A copy is needed of each line in the records that has the word "tracking".
-------
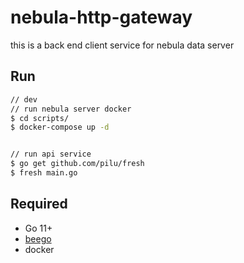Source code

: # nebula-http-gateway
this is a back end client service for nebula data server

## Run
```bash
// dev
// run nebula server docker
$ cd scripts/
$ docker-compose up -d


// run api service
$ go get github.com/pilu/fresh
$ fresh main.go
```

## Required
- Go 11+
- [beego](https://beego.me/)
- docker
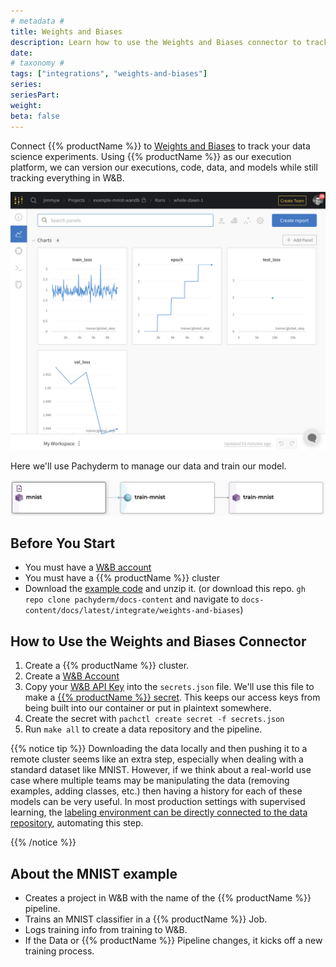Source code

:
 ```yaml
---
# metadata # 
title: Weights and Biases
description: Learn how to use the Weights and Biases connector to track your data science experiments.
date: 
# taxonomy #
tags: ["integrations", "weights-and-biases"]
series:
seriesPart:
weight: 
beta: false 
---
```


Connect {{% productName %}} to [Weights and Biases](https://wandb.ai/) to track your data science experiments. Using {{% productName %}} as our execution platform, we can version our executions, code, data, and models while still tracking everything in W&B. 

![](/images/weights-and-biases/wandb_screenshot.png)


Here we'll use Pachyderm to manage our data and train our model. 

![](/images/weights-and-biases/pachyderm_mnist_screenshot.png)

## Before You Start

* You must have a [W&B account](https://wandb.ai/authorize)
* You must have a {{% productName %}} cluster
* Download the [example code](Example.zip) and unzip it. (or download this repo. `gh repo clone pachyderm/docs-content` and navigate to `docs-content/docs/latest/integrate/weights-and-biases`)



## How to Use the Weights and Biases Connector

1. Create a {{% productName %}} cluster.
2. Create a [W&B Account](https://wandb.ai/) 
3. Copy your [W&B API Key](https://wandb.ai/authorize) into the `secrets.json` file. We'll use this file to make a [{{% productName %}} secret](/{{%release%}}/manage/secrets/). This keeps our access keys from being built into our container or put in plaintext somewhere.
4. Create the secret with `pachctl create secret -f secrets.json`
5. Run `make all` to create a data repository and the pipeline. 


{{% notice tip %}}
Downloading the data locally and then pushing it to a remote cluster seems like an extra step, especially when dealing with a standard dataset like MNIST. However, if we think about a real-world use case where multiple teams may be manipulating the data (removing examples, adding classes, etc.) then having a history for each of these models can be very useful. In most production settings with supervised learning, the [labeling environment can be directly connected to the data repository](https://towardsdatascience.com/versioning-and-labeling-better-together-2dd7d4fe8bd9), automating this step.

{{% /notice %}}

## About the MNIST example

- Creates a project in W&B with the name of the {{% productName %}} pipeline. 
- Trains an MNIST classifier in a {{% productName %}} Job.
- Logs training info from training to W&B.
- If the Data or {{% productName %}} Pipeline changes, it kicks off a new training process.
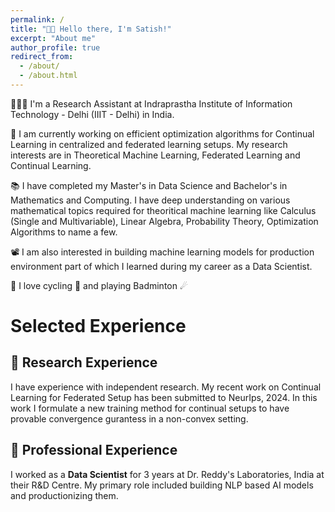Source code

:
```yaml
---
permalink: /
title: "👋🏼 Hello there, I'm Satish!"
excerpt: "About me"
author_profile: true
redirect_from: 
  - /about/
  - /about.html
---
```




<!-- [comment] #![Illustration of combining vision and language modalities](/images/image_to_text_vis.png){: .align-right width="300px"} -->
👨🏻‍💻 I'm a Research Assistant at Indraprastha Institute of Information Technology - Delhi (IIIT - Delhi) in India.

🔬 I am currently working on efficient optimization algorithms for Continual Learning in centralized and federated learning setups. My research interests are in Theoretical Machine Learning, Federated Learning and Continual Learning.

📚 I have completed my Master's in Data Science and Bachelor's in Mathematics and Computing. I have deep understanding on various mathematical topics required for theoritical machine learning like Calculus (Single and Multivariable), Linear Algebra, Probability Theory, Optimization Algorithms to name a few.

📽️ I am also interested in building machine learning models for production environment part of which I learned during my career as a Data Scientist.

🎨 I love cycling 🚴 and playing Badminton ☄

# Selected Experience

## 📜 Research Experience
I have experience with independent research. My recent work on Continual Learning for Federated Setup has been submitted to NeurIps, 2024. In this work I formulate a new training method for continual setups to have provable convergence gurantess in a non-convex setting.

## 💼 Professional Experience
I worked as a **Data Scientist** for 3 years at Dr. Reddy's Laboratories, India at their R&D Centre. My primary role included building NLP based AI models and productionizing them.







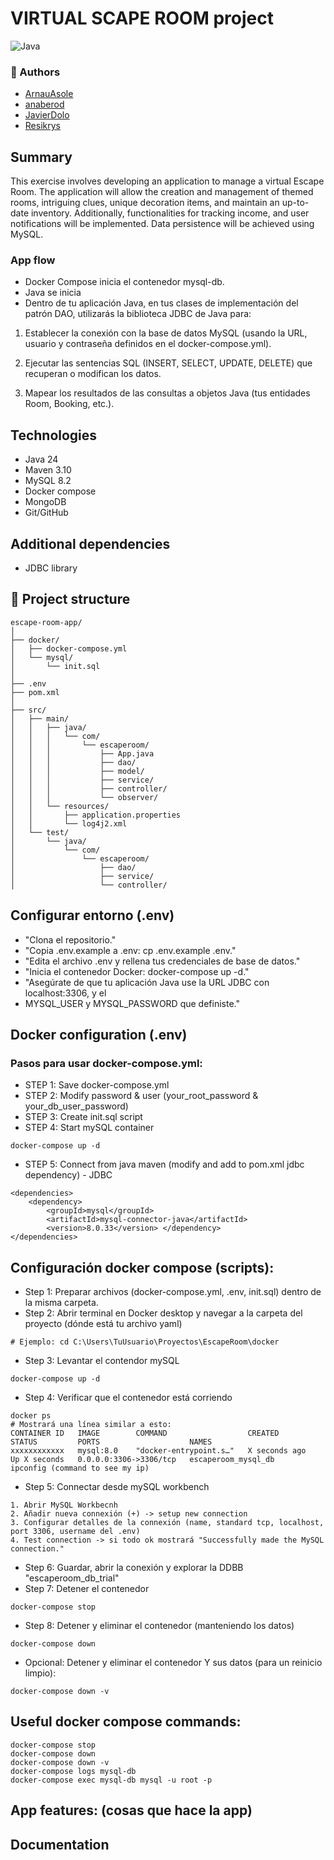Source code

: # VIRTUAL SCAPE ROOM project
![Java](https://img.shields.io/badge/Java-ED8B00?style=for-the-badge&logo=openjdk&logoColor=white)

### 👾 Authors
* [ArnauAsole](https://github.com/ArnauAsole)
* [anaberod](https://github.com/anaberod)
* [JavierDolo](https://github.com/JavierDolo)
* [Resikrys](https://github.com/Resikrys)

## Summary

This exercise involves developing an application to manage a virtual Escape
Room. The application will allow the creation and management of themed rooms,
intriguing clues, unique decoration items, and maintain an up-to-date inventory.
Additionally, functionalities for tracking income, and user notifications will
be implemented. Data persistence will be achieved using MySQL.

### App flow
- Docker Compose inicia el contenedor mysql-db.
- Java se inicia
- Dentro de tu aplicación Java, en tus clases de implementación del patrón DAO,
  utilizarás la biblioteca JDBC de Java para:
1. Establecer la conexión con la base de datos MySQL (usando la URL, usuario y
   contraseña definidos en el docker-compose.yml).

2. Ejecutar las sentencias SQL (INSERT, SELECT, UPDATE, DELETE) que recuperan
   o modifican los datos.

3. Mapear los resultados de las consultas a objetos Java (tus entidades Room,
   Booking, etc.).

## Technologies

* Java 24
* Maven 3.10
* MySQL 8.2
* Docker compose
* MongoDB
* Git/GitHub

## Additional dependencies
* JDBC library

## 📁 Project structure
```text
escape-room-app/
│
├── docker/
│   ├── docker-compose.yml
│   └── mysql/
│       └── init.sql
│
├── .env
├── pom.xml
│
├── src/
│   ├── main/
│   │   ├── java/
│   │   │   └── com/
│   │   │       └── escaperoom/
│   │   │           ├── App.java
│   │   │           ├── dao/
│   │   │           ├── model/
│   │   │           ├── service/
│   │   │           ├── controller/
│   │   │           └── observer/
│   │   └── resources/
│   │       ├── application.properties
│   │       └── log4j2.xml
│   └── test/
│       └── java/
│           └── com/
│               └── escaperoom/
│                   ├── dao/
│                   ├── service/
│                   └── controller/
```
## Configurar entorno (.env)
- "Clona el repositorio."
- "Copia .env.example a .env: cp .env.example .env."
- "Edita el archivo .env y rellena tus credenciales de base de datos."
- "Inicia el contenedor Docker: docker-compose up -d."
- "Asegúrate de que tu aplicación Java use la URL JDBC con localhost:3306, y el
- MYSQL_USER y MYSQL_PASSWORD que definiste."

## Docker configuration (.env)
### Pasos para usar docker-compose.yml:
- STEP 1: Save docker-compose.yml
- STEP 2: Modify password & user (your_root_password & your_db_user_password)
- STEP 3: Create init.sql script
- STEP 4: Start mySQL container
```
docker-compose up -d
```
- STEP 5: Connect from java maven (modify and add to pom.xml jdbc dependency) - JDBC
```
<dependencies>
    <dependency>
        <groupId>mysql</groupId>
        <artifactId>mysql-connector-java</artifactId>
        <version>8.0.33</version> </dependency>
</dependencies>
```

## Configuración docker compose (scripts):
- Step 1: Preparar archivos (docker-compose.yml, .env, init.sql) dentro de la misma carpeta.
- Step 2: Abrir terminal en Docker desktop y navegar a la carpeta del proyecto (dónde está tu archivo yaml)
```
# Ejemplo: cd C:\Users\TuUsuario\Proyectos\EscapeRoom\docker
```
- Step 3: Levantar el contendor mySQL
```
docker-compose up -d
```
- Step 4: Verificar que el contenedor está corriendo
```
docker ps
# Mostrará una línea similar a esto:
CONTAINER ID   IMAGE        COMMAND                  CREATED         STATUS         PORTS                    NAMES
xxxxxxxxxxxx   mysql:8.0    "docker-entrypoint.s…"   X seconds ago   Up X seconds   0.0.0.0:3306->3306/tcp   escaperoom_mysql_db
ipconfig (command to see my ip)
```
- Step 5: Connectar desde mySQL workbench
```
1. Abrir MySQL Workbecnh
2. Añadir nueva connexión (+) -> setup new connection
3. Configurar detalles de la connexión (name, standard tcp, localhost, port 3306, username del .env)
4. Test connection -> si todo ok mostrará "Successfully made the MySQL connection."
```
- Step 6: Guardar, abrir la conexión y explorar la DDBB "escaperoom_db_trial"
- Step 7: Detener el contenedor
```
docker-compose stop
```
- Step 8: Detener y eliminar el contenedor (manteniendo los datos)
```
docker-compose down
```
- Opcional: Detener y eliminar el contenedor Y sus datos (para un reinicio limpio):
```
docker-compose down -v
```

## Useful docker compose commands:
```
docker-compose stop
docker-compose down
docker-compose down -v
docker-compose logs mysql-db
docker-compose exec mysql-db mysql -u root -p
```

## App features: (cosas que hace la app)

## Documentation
-------
### Written response
Connect {{% productName %}} to [Weights and Biases](https://wandb.ai/) to track your data science experiments. Using {{% productName %}} as our execution platform, we can version our executions, code, data, and models while still tracking everything in W&B. 
Additionally, functionalities for tracking income, and user notifications will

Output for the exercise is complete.